## TASK TO COMPLETE
Each line of the entries below that includes "then" belongs in your answer.

(Data extracted from a collection)
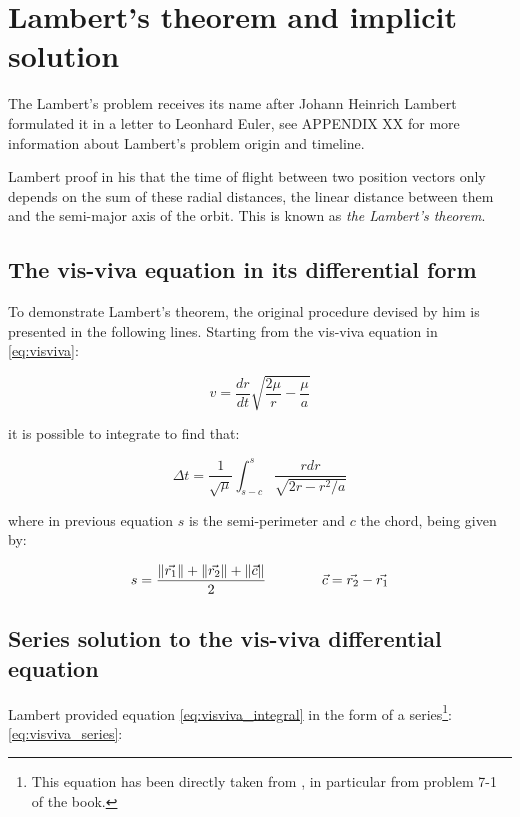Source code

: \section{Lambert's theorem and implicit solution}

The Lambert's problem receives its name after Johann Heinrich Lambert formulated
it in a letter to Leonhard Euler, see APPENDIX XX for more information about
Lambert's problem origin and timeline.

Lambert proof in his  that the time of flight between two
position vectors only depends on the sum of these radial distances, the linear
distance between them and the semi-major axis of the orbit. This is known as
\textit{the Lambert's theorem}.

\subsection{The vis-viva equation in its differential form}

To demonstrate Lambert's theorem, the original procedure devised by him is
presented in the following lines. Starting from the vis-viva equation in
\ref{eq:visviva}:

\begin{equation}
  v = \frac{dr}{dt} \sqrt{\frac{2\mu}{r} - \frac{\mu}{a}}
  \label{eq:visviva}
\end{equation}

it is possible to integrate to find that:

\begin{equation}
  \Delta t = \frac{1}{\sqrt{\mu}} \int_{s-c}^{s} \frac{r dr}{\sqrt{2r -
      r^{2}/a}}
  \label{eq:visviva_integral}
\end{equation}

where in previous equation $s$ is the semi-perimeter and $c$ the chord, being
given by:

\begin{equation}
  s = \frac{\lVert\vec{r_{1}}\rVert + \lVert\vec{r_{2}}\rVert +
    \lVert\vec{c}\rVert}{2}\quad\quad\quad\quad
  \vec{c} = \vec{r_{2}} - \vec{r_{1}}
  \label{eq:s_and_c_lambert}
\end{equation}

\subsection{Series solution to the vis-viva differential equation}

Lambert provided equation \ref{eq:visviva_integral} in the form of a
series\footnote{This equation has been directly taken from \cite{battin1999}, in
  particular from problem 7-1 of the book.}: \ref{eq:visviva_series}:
==
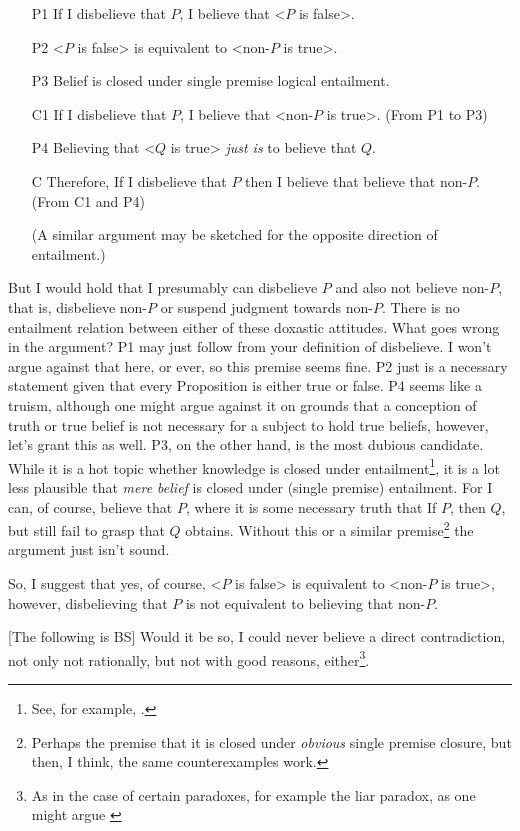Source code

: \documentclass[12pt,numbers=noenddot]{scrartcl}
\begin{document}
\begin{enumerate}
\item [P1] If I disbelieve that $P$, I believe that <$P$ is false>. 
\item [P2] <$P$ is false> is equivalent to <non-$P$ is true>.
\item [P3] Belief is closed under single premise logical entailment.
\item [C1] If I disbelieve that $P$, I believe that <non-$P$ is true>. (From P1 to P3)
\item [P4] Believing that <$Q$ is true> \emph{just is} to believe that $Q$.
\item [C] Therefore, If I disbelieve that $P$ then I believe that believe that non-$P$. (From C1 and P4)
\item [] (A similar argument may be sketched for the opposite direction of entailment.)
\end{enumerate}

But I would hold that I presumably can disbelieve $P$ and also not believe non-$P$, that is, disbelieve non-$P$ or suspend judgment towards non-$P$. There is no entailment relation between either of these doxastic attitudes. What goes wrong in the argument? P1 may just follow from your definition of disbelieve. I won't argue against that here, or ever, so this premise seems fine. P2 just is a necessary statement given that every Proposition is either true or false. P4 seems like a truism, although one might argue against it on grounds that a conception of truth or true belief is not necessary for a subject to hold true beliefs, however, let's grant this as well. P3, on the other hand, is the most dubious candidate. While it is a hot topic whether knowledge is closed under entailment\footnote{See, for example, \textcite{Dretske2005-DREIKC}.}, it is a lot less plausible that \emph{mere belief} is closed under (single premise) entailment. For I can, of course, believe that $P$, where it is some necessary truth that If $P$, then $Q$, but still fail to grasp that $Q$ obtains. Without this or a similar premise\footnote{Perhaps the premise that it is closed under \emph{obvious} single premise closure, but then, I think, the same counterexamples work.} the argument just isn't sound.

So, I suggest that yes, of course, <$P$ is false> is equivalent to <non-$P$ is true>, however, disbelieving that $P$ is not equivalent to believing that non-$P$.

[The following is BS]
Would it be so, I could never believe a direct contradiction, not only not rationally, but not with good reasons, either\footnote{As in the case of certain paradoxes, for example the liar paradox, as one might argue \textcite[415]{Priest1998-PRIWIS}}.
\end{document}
* * *
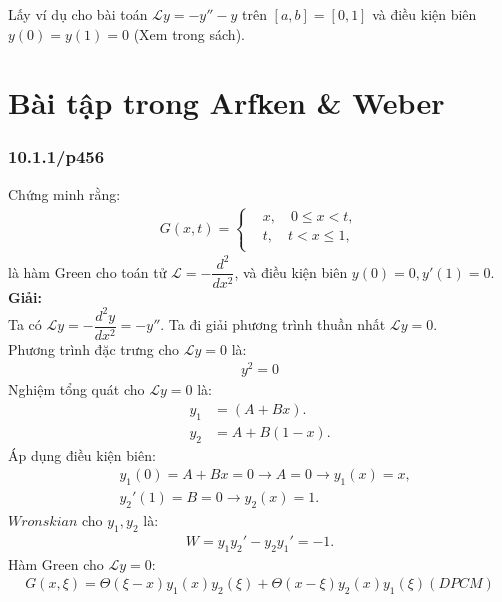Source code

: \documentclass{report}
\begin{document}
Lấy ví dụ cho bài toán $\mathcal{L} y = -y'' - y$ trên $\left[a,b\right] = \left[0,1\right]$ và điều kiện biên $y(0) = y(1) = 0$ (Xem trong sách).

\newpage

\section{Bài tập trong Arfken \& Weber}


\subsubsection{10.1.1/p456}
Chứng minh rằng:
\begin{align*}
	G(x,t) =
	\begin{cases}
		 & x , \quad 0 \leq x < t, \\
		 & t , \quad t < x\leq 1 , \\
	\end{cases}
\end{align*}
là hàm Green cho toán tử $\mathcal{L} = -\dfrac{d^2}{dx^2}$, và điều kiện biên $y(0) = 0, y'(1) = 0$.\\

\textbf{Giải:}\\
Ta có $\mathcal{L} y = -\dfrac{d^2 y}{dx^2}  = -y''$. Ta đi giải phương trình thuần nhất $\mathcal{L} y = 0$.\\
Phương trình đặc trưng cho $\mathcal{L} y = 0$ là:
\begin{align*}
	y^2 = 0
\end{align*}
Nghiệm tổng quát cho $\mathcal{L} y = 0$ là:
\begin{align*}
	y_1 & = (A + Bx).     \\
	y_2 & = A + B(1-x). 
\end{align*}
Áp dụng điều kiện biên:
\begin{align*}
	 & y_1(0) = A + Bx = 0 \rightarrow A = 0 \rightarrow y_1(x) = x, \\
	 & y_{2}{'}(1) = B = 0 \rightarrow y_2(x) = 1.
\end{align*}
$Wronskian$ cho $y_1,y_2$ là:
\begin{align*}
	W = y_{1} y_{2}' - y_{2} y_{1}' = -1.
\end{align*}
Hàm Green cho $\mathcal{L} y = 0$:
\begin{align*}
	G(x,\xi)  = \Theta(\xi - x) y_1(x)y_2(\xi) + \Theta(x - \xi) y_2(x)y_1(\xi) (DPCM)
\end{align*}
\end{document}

## ANSWER SECTION
\item [C] Therefore, If I disbelieve that $P$ then I believe that believe that non-$P$. (From C1 and P4)
But I would hold that I presumably can disbelieve $P$ and also not believe non-$P$, that is, disbelieve non-$P$ or suspend judgment towards non-$P$. There is no entailment relation between either of these doxastic attitudes. What goes wrong in the argument? P1 may just follow from your definition of disbelieve. I won't argue against that here, or ever, so this premise seems fine. P2 just is a necessary statement given that every Proposition is either true or false. P4 seems like a truism, although one might argue against it on grounds that a conception of truth or true belief is not necessary for a subject to hold true beliefs, however, let's grant this as well. P3, on the other hand, is the most dubious candidate. While it is a hot topic whether knowledge is closed under entailment\footnote{See, for example, \textcite{Dretske2005-DREIKC}.}, it is a lot less plausible that \emph{mere belief} is closed under (single premise) entailment. For I can, of course, believe that $P$, where it is some necessary truth that If $P$, then $Q$, but still fail to grasp that $Q$ obtains. Without this or a similar premise\footnote{Perhaps the premise that it is closed under \emph{obvious} single premise closure, but then, I think, the same counterexamples work.} the argument just isn't sound.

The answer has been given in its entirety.